In exchange, the Vikings have this to offer: an offense that includes Adrian Peterson, a talented set of receivers (Greg Jennings, Cordarrelle Patterson and possibly Jerome Simpson), a talented tight end in Kyle Rudolph, a left tackle fixture in Matt Kalil and the ability to construct a scheme around a new quarterback. They’ll also offer two years in a college stadium, playing outdoors in Minnesota’s frigid December weather before moving into a new home in 2016, and it remains to be seen if the Wilfs will pay top dollar for a coach when they’re on the hook for $100 million from a New Jersey lawsuit.
It’s a mix that will be at once enticing and combustible for a new coach, considering the Vikings already have been through three coaches in the Wilfs’ nine seasons of ownership, and if Spielman is able to pull a top-level coach out of that mix, he will and should be rewarded for it. The Vikings are at a crossroads, partly of Spielman's own making, but they also have enough pieces in place to move forward quickly if they get things right this offseason.

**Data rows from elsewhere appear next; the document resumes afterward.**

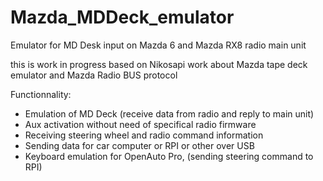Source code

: # Mazda_MDDeck_emulator
Emulator for MD Desk input on Mazda 6 and Mazda RX8 radio main unit

this is work in progress based on Nikosapi work about Mazda tape deck emulator and Mazda Radio BUS protocol

Functionnality:
  - Emulation of MD Deck (receive data from radio and reply to main unit)
  - Aux activation without need of specifical radio firmware
  - Receiving steering wheel and radio command information
  - Sending data for car computer or RPI or other over USB
  - Keyboard emulation for OpenAuto Pro, (sending steering command to RPI)

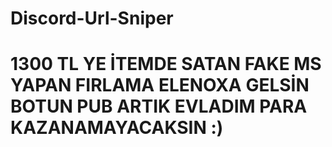 # Discord-Url-Sniper
# 1300 TL YE İTEMDE SATAN FAKE MS YAPAN FIRLAMA ELENOXA GELSİN BOTUN PUB ARTIK EVLADIM PARA KAZANAMAYACAKSIN :)
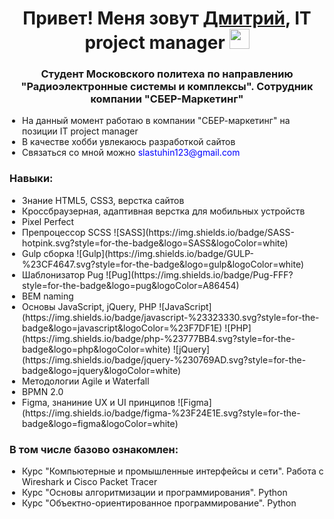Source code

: <h1 align="center">Привет! Меня зовут <a href="https://t.me/sladkiy_iy" target="_blank">Дмитрий</a>, IT project manager
<img src="https://github.com/blackcater/blackcater/raw/main/images/Hi.gif" height="32"/></h1>
<h3 align="center">Студент Московского политеха по направлению "Радиоэлектронные системы и комплексы". Сотрудник компании "СБЕР-Маркетинг"</h3>
<ul style="list-style-type: disc; padding-left: 20px;">
    <li>На данный момент работаю в компании "СБЕР-маркетинг" на позиции IT project manager</li>
    <li>В качестве хобби увлекаюсь разработкой сайтов</li>
    <li>Связаться со мной можно <a href="mailto:slastuhin123@gmail.com" style="color: blue; text-decoration: none;">slastuhin123@gmail.com</a></li>
</ul>
<h3>Навыки:</h3>
<ul style="list-style-type: disc; padding-left: 20px;">
    <li>Знание HTML5, CSS3, верстка сайтов</li>
    <li>Кроссбраузерная, адаптивная верстка для мобильных устройств</li>
    <li>Pixel Perfect</li>
    <li>Препроцессор SCSS ![SASS](https://img.shields.io/badge/SASS-hotpink.svg?style=for-the-badge&logo=SASS&logoColor=white)</li>
    <li>Gulp сборка ![Gulp](https://img.shields.io/badge/GULP-%23CF4647.svg?style=for-the-badge&logo=gulp&logoColor=white)</li>
    <li>Шаблонизатор Pug ![Pug](https://img.shields.io/badge/Pug-FFF?style=for-the-badge&logo=pug&logoColor=A86454)</li>
    <li>BEM naming</li>
    <li>Основы JavaScript, jQuery, PHP ![JavaScript](https://img.shields.io/badge/javascript-%23323330.svg?style=for-the-badge&logo=javascript&logoColor=%23F7DF1E) ![PHP](https://img.shields.io/badge/php-%23777BB4.svg?style=for-the-badge&logo=php&logoColor=white) ![jQuery](https://img.shields.io/badge/jquery-%230769AD.svg?style=for-the-badge&logo=jquery&logoColor=white)</li>
    <li>Методологии Agile и Waterfall</li>
    <li>BPMN 2.0</li>
    <li>Figma, знаниние UX и UI принципов ![Figma](https://img.shields.io/badge/figma-%23F24E1E.svg?style=for-the-badge&logo=figma&logoColor=white)</li>
</ul>
<h3>В том числе базово ознакомлен:</h3>
<ul style="list-style-type: disc; padding-left: 20px;">
    <li>Курс "Компьютерные и промышленные интерфейсы и сети". Работа с Wireshark и Cisco Packet Tracer</li>
    <li>Курс "Основы алгоритмизации и программирования". Python</li>
    <li>Курс "Объектно-ориентированное программирование". Python</li>
</ul>
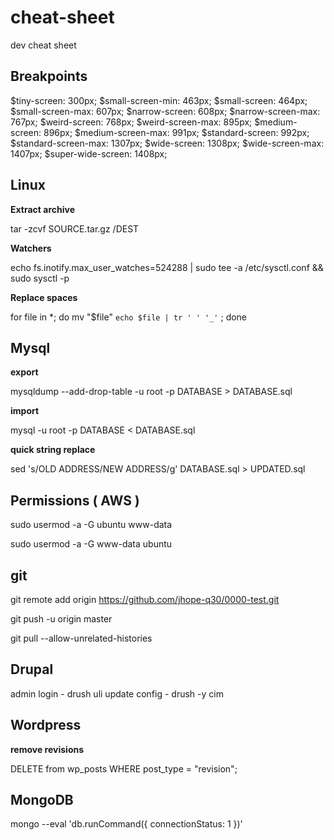 # cheat-sheet
dev cheat sheet

## Breakpoints

$tiny-screen: 300px;
$small-screen-min: 463px;
$small-screen: 464px;
$small-screen-max: 607px;
$narrow-screen: 608px;
$narrow-screen-max: 767px;
$weird-screen: 768px;
$weird-screen-max: 895px;
$medium-screen: 896px;
$medium-screen-max: 991px;
$standard-screen: 992px;
$standard-screen-max: 1307px;
$wide-screen: 1308px;
$wide-screen-max: 1407px;
$super-wide-screen: 1408px;

## Linux

**Extract archive**

tar -zcvf SOURCE.tar.gz /DEST

**Watchers**

echo fs.inotify.max_user_watches=524288 | sudo tee -a /etc/sysctl.conf && sudo sysctl -p

**Replace spaces**

for file in *; do mv "$file" `echo $file | tr ' ' '_'` ; done

## Mysql

**export**

mysqldump --add-drop-table -u root -p DATABASE > DATABASE.sql

**import**

mysql -u root -p DATABASE < DATABASE.sql

**quick string replace**

sed 's/OLD ADDRESS/NEW ADDRESS/g' DATABASE.sql > UPDATED.sql

## Permissions ( AWS )

sudo usermod -a -G ubuntu www-data

sudo usermod -a -G www-data ubuntu

## git

git remote add origin https://github.com/jhope-q30/0000-test.git

git push -u origin master

git pull --allow-unrelated-histories


## Drupal

admin login - drush uli
update config - drush -y cim

## Wordpress

**remove revisions**

DELETE from wp_posts WHERE post_type = "revision";

## MongoDB

mongo --eval 'db.runCommand({ connectionStatus: 1 })'

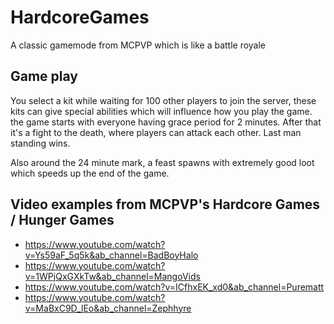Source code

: # HardcoreGames
A classic gamemode from MCPVP which is like a battle royale

## Game play
You select a kit while waiting for 100 other players to join the server, these kits can give special abilities which will influence how you play the game.
the game starts with everyone having grace period for 2 minutes. After that it's a fight to the death, where players can attack each other. Last man standing wins.

Also around the 24 minute mark, a feast spawns with extremely good loot which speeds up the end of the game.

## Video examples from MCPVP's Hardcore Games / Hunger Games
* https://www.youtube.com/watch?v=Ys59aF_5q5k&ab_channel=BadBoyHalo
* https://www.youtube.com/watch?v=1WPjQxGXkTw&ab_channel=MangoVids
* https://www.youtube.com/watch?v=ICfhxEK_xd0&ab_channel=Purematt
* https://www.youtube.com/watch?v=MaBxC9D_lEo&ab_channel=Zephhyre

So whom should the Vikings consider for the job? The buzz in league circles this season has had them focusing on an offense-minded coach, and coordinators such as San Francisco’s Greg Roman or Cincinnati’s Jay Gruden figure to be in play. Seattle’s Darrell Bevell could be another option, though it would require the Vikings to offer a head-coaching job to an offensive coordinator they dispatched two years ago. A proven coach such as Bill Cowher or Jon Gruden would likely want control over personnel decisions, so the Vikings seem likely to favor a coach who could work under Spielman. The Vikings already have been linked to Penn State’s Bill O’Brien and Vanderbilt’s James Franklin, though O’Brien is reportedly deep in negotiations with the Houston Texans. Broncos defensive coordinator Jack Del Rio, a former Vikings linebacker, and offensive coordinator Adam Gase are on the Vikings' radar, a league source told ESPN NFL Insider Adam Schefter.
One thing that seems likely about the search is that it will be exhaustive. Spielman hasn’t had a chance to do a full search before as GM, and the general manager's style of operation tends to be detailed and deliberate. The Vikings' search could look something like the Chicago Bears' process last year, where general manager Phil Emery brought in handfuls of candidates simply to build his knowledge base and list of contacts. Spielman might find it wise to do the same thing, which could mean the Vikings don't have a coach until sometime later in January.
But when they do, they'll have to hope the coach can make the best out of a situation filled with both promise and peril. It's a big opportunity for the Vikings, and it's an important moment for them to get it right.